— Task objective —
Beginning at the line containing "光百万限定都不一定能前五吧...", print every line until the records end, keeping each exactly as it is.

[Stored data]
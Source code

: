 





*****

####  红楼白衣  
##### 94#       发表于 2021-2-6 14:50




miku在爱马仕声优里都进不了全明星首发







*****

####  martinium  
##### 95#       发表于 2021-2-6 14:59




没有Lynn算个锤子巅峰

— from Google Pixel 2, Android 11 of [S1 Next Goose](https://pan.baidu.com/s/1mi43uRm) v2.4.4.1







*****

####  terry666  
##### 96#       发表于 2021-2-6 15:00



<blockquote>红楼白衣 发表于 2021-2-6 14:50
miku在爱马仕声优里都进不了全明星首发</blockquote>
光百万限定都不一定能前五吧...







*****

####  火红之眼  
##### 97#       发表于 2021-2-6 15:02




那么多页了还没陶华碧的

— Solution below —
光百万限定都不一定能前五吧...







*****

####  火红之眼  
##### 97#       发表于 2021-2-6 15:02




那么多页了还没陶华碧的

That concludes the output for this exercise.